[Opening Raw data section]

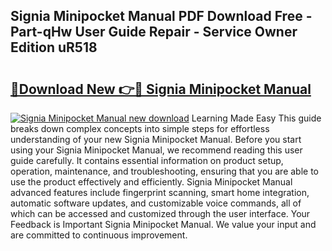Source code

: ## Signia Minipocket Manual PDF Download Free - Part-qHw User Guide Repair - Service Owner Edition uR518

# <h2><a href="http://bc31143.oget.top/?id=Signia+Minipocket+Manual">🔗Download New 👉🔴 Signia Minipocket Manual</a></h2>

[![Signia Minipocket Manual new download](https://i.imgur.com/5g1atiW.png)](http://bc31143.oget.top/?id=Signia+Minipocket+Manual)
Learning Made Easy This guide breaks down complex concepts into simple steps for effortless understanding of your new Signia Minipocket Manual. Before you start using your Signia Minipocket Manual, we recommend reading this user guide carefully. It contains essential information on product setup, operation, maintenance, and troubleshooting, ensuring that you are able to use the product effectively and efficiently. Signia Minipocket Manual advanced features include fingerprint scanning, smart home integration, automatic software updates, and customizable voice commands, all of which can be accessed and customized through the user interface. Your Feedback is Important Signia Minipocket Manual. We value your input and are committed to continuous improvement.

[Closing Raw data section]

Word for word, restate the lines above from the first through the one that contains "Signia Minipocket Manual</a></h2>", and exclude all pictures.

Source code

: ## Signia Minipocket Manual PDF Download Free - Part-qHw User Guide Repair - Service Owner Edition uR518

# <h2><a href="http://bc31143.oget.top/?id=Signia+Minipocket+Manual">🔗Download New 👉🔴 Signia Minipocket Manual</a></h2>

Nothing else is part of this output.